Task to carry out. Every line of the entries below that includes "http" belongs in the answer, copied as written.

Records to use.
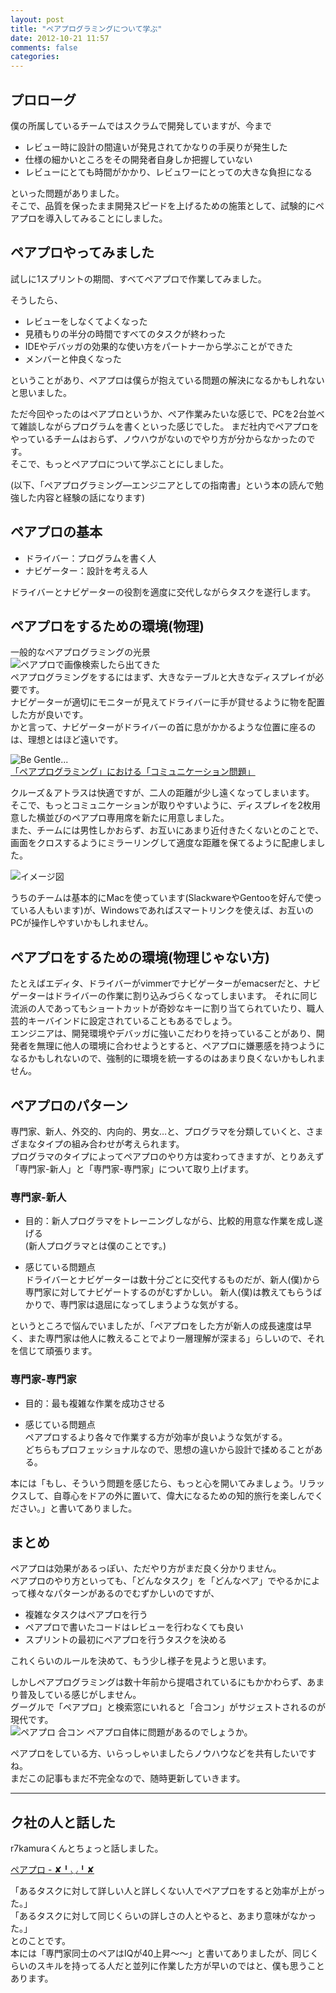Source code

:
 ```yaml
---
layout: post
title: "ペアプログラミングについて学ぶ"
date: 2012-10-21 11:57
comments: false
categories: 
---
```


## プロローグ
僕の所属しているチームではスクラムで開発していますが、今まで  

- レビュー時に設計の間違いが発見されてかなりの手戻りが発生した
- 仕様の細かいところをその開発者自身しか把握していない
- レビューにとても時間がかかり、レビュワーにとっての大きな負担になる

といった問題がありました。  
そこで、品質を保ったまま開発スピードを上げるための施策として、試験的にペアプロを導入してみることにしました。  

## ペアプロやってみました
試しに1スプリントの期間、すべてペアプロで作業してみました。  

そうしたら、  

- レビューをしなくてよくなった
- 見積もりの半分の時間ですべてのタスクが終わった
- IDEやデバッガの効果的な使い方をパートナーから学ぶことができた
- メンバーと仲良くなった

ということがあり、ペアプロは僕らが抱えている問題の解決になるかもしれないと思いました。  

ただ今回やったのはペアプロというか、ペア作業みたいな感じで、PCを2台並べて雑談しながらプログラムを書くといった感じでした。
まだ社内でペアプロをやっているチームはおらず、ノウハウがないのでやり方が分からなかったのです。  
そこで、もっとペアプロについて学ぶことにしました。  

(以下、「ペアプログラミング―エンジニアとしての指南書」という本の読んで勉強した内容と経験の話になります)

## ペアプロの基本

- ドライバー：プログラムを書く人  
- ナビゲーター：設計を考える人  

ドライバーとナビゲーターの役割を適度に交代しながらタスクを遂行します。

## ペアプロをするための環境(物理)
一般的なペアプログラミングの光景  
![ペアプロで画像検索したら出てきた](http://dl.dropbox.com/u/54255753/blog/201210/pairpro.jpg)  
ペアプログラミングをするにはまず、大きなテーブルと大きなディスプレイが必要です。  
ナビゲーターが適切にモニターが見えてドライバーに手が貸せるように物を配置した方が良いです。  
かと言って、ナビゲーターがドライバーの首に息がかかるような位置に座るのは、理想とはほど遠いです。  

![Be Gentle...](http://dl.dropbox.com/u/54255753/blog/201210/begentle.jpg)  
[「ペアプログラミング」における「コミュニケーション問題」](http://developers.slashdot.jp/story/12/08/30/0933235/%E3%80%8C%E3%83%9A%E3%82%A2%E3%83%97%E3%83%AD%E3%82%B0%E3%83%A9%E3%83%9F%E3%83%B3%E3%82%B0%E3%80%8D%E3%81%AB%E3%81%8A%E3%81%91%E3%82%8B%E3%80%8C%E3%82%B3%E3%83%9F%E3%83%A5%E3%83%8B%E3%82%B1%E3%83%BC%E3%82%B7%E3%83%A7%E3%83%B3%E5%95%8F%E9%A1%8C%E3%80%8D)  

クルーズ＆アトラスは快適ですが、二人の距離が少し遠くなってしまいます。  
そこで、もっとコミュニケーションが取りやすいように、ディスプレイを2枚用意した横並びのペアプロ専用席を新たに用意しました。  
また、チームには男性しかおらず、お互いにあまり近付きたくないとのことで、画面をクロスするようにミラーリングして適度な距離を保てるように配慮しました。  

![イメージ図](http://dl.dropbox.com/u/54255753/blog/201210/pairproseat.jpg)

うちのチームは基本的にMacを使っています(SlackwareやGentooを好んで使っている人もいます)が、Windowsであればスマートリンクを使えば、お互いのPCが操作しやすいかもしれません。  

## ペアプロをするための環境(物理じゃない方)
たとえばエディタ、ドライバーがvimmerでナビゲーターがemacserだと、ナビゲーターはドライバーの作業に割り込みづらくなってしまいます。
それに同じ流派の人であってもショートカットが奇妙なキーに割り当てられていたり、職人芸的キーバインドに設定されていることもあるでしょう。  
エンジニアは、開発環境やデバッガに強いこだわりを持っていることがあり、開発者を無理に他人の環境に合わせようとすると、ペアプロに嫌悪感を持つようになるかもしれないので、強制的に環境を統一するのはあまり良くないかもしれません。  

## ペアプロのパターン
専門家、新人、外交的、内向的、男女…と、プログラマを分類していくと、さまざまなタイプの組み合わせが考えられます。  
プログラマのタイプによってペアプロのやり方は変わってきますが、とりあえず「専門家-新人」と「専門家-専門家」について取り上げます。  

### 専門家-新人
- 目的：新人プログラマをトレーニングしながら、比較的用意な作業を成し遂げる  
(新人プログラマとは僕のことです。)  

- 感じている問題点  
ドライバーとナビゲーターは数十分ごとに交代するものだが、新人(僕)から専門家に対してナビゲートするのがむずかしい。
新人(僕)は教えてもらうばかりで、専門家は退屈になってしまうような気がする。  

というところで悩んでいましたが、「ペアプロをした方が新人の成長速度は早く、また専門家は他人に教えることでより一層理解が深まる」らしいので、それを信じて頑張ります。  

### 専門家-専門家
- 目的：最も複雑な作業を成功させる  

- 感じている問題点  
ペアプロするより各々で作業する方が効率が良いような気がする。  
どちらもプロフェッショナルなので、思想の違いから設計で揉めることがある。  

本には「もし、そういう問題を感じたら、もっと心を開いてみましょう。リラックスして、自尊心をドアの外に置いて、偉大になるための知的旅行を楽しんでください。」と書いてありました。  

## まとめ
ペアプロは効果があるっぽい、ただやり方がまだ良く分かりません。  
ペアプロのやり方といっても、「どんなタスク」を「どんなペア」でやるかによって様々なパターンがあるのでむずかしいのですが、  

- 複雑なタスクはペアプロを行う  
- ペアプロで書いたコードはレビューを行わなくても良い  
- スプリントの最初にペアプロを行うタスクを決める  

これくらいのルールを決めて、もう少し様子を見ようと思います。  

しかしペアプログラミングは数十年前から提唱されているにもかかわらず、あまり普及している感じがしません。  
グーグルで「ペアプロ」と検索窓にいれると「合コン」がサジェストされるのが現代です。  
![ペアプロ 合コン](http://dl.dropbox.com/u/54255753/blog/201210/ppgoogle.png)
ペアプロ自体に問題があるのでしょうか。  

ペアプロをしている方、いらっしゃいましたらノウハウなどを共有したいですね。  
まだこの記事もまだ不完全なので、随時更新していきます。
  
----
## ク社の人と話した
r7kamuraくんとちょっと話しました。  

[ペアプロ - ✘╹◡╹✘](http://r7kamura.hatenablog.com/entry/2012/10/10/205927)  

「あるタスクに対して詳しい人と詳しくない人でペアプロをすると効率が上がった。」  
「あるタスクに対して同じくらいの詳しさの人とやると、あまり意味がなかった。」  
とのことです。  
本には「専門家同士のペアはIQが40上昇〜〜」と書いてありましたが、同じくらいのスキルを持ってる人だと並列に作業した方が早いのではと、僕も思うことあります。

Response to this task.
![ペアプロで画像検索したら出てきた](http://dl.dropbox.com/u/54255753/blog/201210/pairpro.jpg)  
![Be Gentle...](http://dl.dropbox.com/u/54255753/blog/201210/begentle.jpg)  
[「ペアプログラミング」における「コミュニケーション問題」](http://developers.slashdot.jp/story/12/08/30/0933235/%E3%80%8C%E3%83%9A%E3%82%A2%E3%83%97%E3%83%AD%E3%82%B0%E3%83%A9%E3%83%9F%E3%83%B3%E3%82%B0%E3%80%8D%E3%81%AB%E3%81%8A%E3%81%91%E3%82%8B%E3%80%8C%E3%82%B3%E3%83%9F%E3%83%A5%E3%83%8B%E3%82%B1%E3%83%BC%E3%82%B7%E3%83%A7%E3%83%B3%E5%95%8F%E9%A1%8C%E3%80%8D)  
![イメージ図](http://dl.dropbox.com/u/54255753/blog/201210/pairproseat.jpg)
![ペアプロ 合コン](http://dl.dropbox.com/u/54255753/blog/201210/ppgoogle.png)
[ペアプロ - ✘╹◡╹✘](http://r7kamura.hatenablog.com/entry/2012/10/10/205927)  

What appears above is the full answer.